━━━ Records supplied
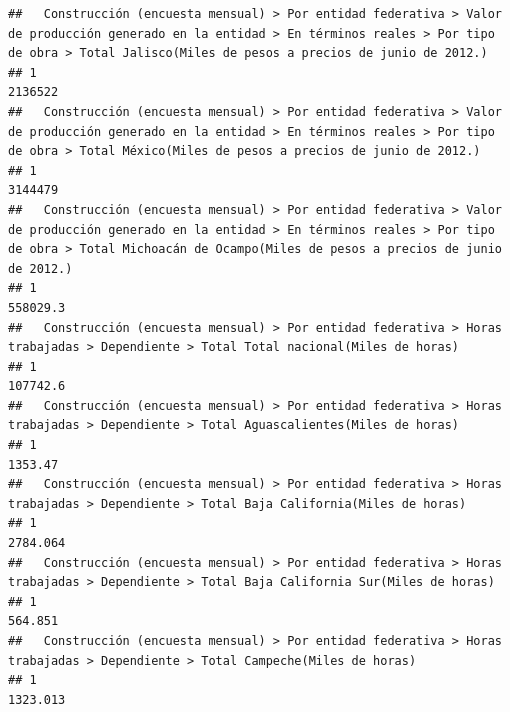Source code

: \documentclass[
]{article}
\begin{document}
\begin{verbatim}
##   Construcción (encuesta mensual) > Por entidad federativa > Valor de producción generado en la entidad > En términos reales > Por tipo de obra > Total Jalisco(Miles de pesos a precios de junio de 2012.) 
## 1                                                                                                                                                                                                    2136522
##   Construcción (encuesta mensual) > Por entidad federativa > Valor de producción generado en la entidad > En términos reales > Por tipo de obra > Total México(Miles de pesos a precios de junio de 2012.) 
## 1                                                                                                                                                                                                   3144479
##   Construcción (encuesta mensual) > Por entidad federativa > Valor de producción generado en la entidad > En términos reales > Por tipo de obra > Total Michoacán de Ocampo(Miles de pesos a precios de junio de 2012.) 
## 1                                                                                                                                                                                                               558029.3
##   Construcción (encuesta mensual) > Por entidad federativa > Horas trabajadas > Dependiente > Total Total nacional(Miles de horas) 
## 1                                                                                                                          107742.6
##   Construcción (encuesta mensual) > Por entidad federativa > Horas trabajadas > Dependiente > Total Aguascalientes(Miles de horas) 
## 1                                                                                                                           1353.47
##   Construcción (encuesta mensual) > Por entidad federativa > Horas trabajadas > Dependiente > Total Baja California(Miles de horas) 
## 1                                                                                                                           2784.064
##   Construcción (encuesta mensual) > Por entidad federativa > Horas trabajadas > Dependiente > Total Baja California Sur(Miles de horas) 
## 1                                                                                                                                564.851
##   Construcción (encuesta mensual) > Por entidad federativa > Horas trabajadas > Dependiente > Total Campeche(Miles de horas) 
## 1                                                                                                                    1323.013

\end{verbatim}
\end{document}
━━━━━━
Instructions for the task: Copy each line in the entries above where "federativa" turns up.

Problem solution:
##   Construcción (encuesta mensual) > Por entidad federativa > Valor de producción generado en la entidad > En términos reales > Por tipo de obra > Total Jalisco(Miles de pesos a precios de junio de 2012.) 
##   Construcción (encuesta mensual) > Por entidad federativa > Valor de producción generado en la entidad > En términos reales > Por tipo de obra > Total México(Miles de pesos a precios de junio de 2012.) 
##   Construcción (encuesta mensual) > Por entidad federativa > Valor de producción generado en la entidad > En términos reales > Por tipo de obra > Total Michoacán de Ocampo(Miles de pesos a precios de junio de 2012.) 
##   Construcción (encuesta mensual) > Por entidad federativa > Horas trabajadas > Dependiente > Total Total nacional(Miles de horas) 
##   Construcción (encuesta mensual) > Por entidad federativa > Horas trabajadas > Dependiente > Total Aguascalientes(Miles de horas) 
##   Construcción (encuesta mensual) > Por entidad federativa > Horas trabajadas > Dependiente > Total Baja California(Miles de horas) 
##   Construcción (encuesta mensual) > Por entidad federativa > Horas trabajadas > Dependiente > Total Baja California Sur(Miles de horas) 
##   Construcción (encuesta mensual) > Por entidad federativa > Horas trabajadas > Dependiente > Total Campeche(Miles de horas) 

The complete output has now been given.